§ Work task: From the records below, extract only the lines running from the line with "in nfsd usages." to the line with "- Help: Click", both lines included, reproducing them exactly.

Data for review START

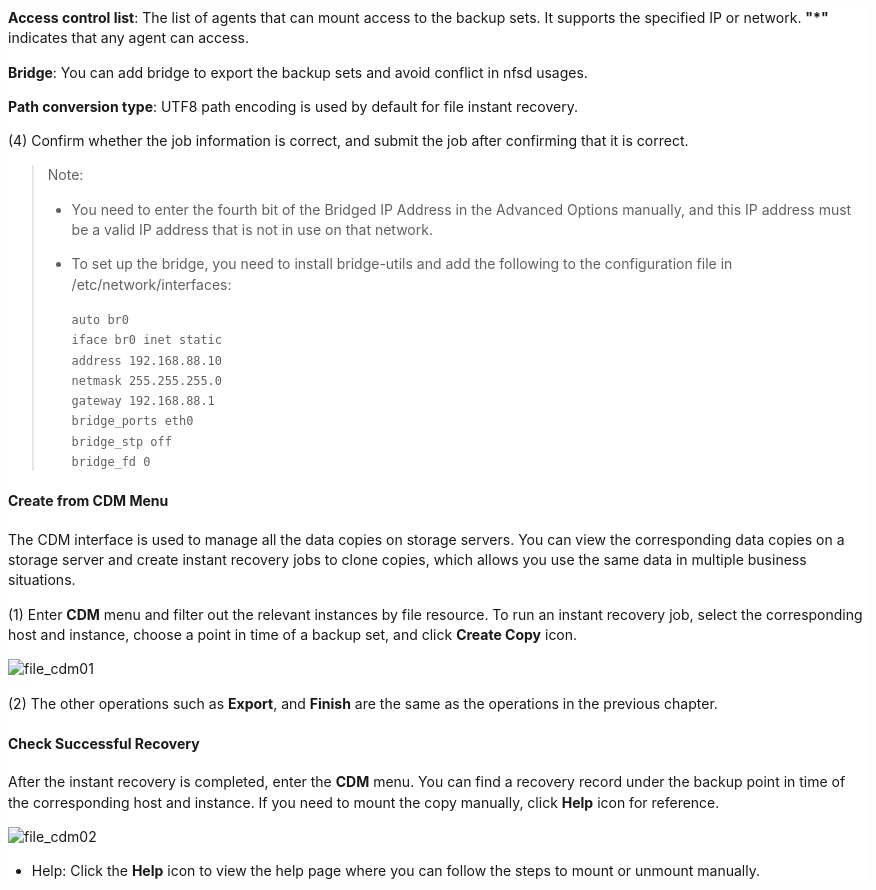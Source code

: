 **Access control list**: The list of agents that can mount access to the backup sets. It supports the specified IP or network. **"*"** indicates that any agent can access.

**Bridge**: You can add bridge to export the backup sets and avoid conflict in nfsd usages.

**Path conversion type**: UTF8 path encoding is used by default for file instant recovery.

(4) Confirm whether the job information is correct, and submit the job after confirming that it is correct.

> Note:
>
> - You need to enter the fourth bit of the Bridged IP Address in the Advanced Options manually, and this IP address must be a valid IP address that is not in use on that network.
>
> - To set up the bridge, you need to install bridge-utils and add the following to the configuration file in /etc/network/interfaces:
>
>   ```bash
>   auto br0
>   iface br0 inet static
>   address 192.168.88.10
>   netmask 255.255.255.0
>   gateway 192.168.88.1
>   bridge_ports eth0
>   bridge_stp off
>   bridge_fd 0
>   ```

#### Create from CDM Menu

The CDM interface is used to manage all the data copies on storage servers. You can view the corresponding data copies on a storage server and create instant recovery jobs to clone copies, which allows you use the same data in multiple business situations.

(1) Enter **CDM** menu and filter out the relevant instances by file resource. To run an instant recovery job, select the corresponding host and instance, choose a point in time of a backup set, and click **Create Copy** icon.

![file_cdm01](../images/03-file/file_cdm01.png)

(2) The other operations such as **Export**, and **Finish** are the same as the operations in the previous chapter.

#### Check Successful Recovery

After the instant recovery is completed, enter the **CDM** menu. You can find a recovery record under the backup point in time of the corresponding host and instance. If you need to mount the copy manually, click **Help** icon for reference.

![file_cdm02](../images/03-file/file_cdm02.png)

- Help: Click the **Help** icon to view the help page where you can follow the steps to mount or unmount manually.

Data for review END
Data for review START

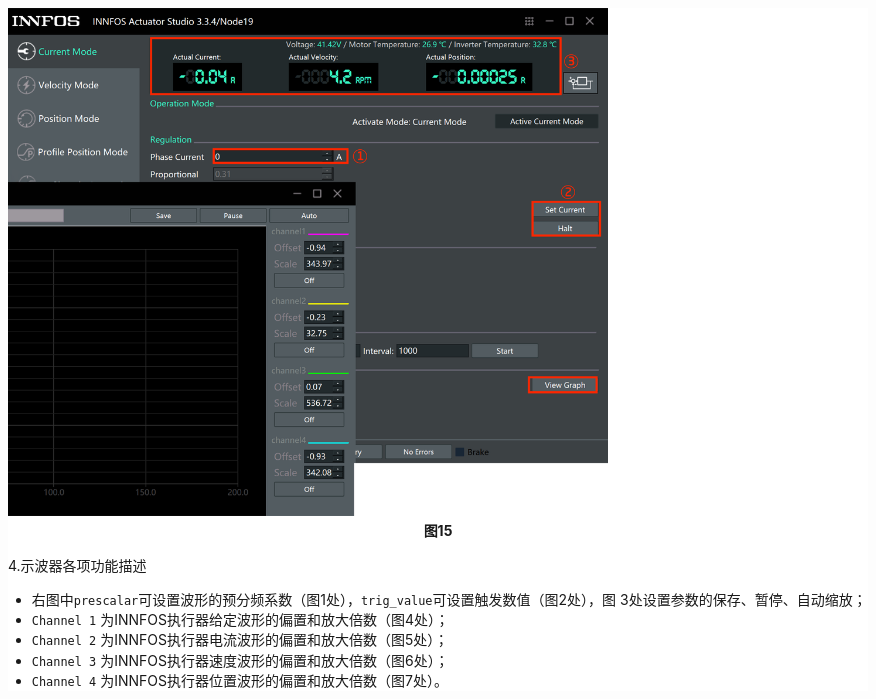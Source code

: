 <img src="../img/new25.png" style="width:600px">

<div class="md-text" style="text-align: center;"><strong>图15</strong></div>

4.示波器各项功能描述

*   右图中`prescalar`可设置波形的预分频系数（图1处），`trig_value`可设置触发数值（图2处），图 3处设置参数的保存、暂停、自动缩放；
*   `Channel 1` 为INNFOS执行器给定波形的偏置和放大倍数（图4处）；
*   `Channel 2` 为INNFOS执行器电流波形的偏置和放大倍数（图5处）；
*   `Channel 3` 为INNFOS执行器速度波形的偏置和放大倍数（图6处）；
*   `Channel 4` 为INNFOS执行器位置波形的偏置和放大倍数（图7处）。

Data for review END

§ Task response:
**Bridge**: You can add bridge to export the backup sets and avoid conflict in nfsd usages.

**Path conversion type**: UTF8 path encoding is used by default for file instant recovery.

(4) Confirm whether the job information is correct, and submit the job after confirming that it is correct.

> Note:
>
> - You need to enter the fourth bit of the Bridged IP Address in the Advanced Options manually, and this IP address must be a valid IP address that is not in use on that network.
>
> - To set up the bridge, you need to install bridge-utils and add the following to the configuration file in /etc/network/interfaces:
>
>   ```bash
>   auto br0
>   iface br0 inet static
>   address 192.168.88.10
>   netmask 255.255.255.0
>   gateway 192.168.88.1
>   bridge_ports eth0
>   bridge_stp off
>   bridge_fd 0
>   ```

#### Create from CDM Menu

The CDM interface is used to manage all the data copies on storage servers. You can view the corresponding data copies on a storage server and create instant recovery jobs to clone copies, which allows you use the same data in multiple business situations.

(1) Enter **CDM** menu and filter out the relevant instances by file resource. To run an instant recovery job, select the corresponding host and instance, choose a point in time of a backup set, and click **Create Copy** icon.

![file_cdm01](../images/03-file/file_cdm01.png)

(2) The other operations such as **Export**, and **Finish** are the same as the operations in the previous chapter.

#### Check Successful Recovery

After the instant recovery is completed, enter the **CDM** menu. You can find a recovery record under the backup point in time of the corresponding host and instance. If you need to mount the copy manually, click **Help** icon for reference.

![file_cdm02](../images/03-file/file_cdm02.png)

- Help: Click the **Help** icon to view the help page where you can follow the steps to mount or unmount manually.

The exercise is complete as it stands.